### ACTIVITY:
In the entries below, find each line bearing the string "效率最高" and copy it.

----- EXTRACTED ENTRIES -----

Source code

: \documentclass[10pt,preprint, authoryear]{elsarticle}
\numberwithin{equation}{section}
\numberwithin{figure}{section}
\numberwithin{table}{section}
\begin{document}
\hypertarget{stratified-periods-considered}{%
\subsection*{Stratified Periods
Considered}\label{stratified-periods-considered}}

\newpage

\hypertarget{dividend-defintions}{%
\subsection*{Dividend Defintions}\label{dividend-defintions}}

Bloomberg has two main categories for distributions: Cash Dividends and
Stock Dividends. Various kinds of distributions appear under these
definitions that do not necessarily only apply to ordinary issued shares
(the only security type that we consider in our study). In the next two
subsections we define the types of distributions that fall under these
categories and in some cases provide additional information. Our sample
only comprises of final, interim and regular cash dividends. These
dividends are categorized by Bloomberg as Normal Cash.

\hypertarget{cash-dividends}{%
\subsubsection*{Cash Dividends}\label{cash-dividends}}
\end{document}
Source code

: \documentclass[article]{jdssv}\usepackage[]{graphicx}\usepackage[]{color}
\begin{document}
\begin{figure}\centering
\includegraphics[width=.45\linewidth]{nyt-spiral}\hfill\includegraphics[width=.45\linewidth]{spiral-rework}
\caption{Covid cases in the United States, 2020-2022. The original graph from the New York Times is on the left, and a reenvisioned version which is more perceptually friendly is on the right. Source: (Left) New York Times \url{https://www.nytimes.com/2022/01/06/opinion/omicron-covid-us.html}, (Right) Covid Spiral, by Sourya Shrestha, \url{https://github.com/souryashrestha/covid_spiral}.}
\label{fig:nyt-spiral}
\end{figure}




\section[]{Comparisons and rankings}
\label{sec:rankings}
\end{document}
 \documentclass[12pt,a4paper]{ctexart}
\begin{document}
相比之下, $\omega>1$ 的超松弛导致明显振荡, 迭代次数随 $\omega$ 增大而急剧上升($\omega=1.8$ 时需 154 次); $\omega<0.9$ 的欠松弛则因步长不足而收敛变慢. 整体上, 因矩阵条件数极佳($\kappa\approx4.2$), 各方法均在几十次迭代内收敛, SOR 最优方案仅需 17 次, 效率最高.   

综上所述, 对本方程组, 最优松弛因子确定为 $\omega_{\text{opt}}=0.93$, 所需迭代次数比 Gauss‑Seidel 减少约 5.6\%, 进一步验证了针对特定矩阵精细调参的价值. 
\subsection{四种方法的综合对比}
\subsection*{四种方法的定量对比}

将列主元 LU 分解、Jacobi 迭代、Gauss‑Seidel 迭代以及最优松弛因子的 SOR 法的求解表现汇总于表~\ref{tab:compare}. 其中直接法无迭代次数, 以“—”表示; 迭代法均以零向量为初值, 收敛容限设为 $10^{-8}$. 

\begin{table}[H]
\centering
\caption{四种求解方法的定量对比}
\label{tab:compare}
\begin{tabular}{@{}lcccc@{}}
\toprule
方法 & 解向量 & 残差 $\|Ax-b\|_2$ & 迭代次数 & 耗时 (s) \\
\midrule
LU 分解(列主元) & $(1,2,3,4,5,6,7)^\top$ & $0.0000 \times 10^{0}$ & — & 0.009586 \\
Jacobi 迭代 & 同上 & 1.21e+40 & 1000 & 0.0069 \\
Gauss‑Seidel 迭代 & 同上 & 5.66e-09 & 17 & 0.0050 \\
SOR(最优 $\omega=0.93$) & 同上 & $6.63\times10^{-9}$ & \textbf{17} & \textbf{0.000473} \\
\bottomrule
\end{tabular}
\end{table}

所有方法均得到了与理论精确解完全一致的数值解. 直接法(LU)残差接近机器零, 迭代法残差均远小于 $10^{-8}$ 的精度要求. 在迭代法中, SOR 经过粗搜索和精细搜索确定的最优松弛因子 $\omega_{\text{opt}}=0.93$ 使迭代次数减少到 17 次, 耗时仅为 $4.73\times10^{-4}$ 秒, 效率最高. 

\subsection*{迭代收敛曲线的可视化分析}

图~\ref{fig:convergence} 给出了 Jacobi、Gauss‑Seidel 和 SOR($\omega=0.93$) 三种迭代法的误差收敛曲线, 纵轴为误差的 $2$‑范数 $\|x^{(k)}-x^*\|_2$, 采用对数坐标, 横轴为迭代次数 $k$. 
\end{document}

-----

### EXERCISE ANSWER:
相比之下, $\omega>1$ 的超松弛导致明显振荡, 迭代次数随 $\omega$ 增大而急剧上升($\omega=1.8$ 时需 154 次); $\omega<0.9$ 的欠松弛则因步长不足而收敛变慢. 整体上, 因矩阵条件数极佳($\kappa\approx4.2$), 各方法均在几十次迭代内收敛, SOR 最优方案仅需 17 次, 效率最高.   
所有方法均得到了与理论精确解完全一致的数值解. 直接法(LU)残差接近机器零, 迭代法残差均远小于 $10^{-8}$ 的精度要求. 在迭代法中, SOR 经过粗搜索和精细搜索确定的最优松弛因子 $\omega_{\text{opt}}=0.93$ 使迭代次数减少到 17 次, 耗时仅为 $4.73\times10^{-4}$ 秒, 效率最高. 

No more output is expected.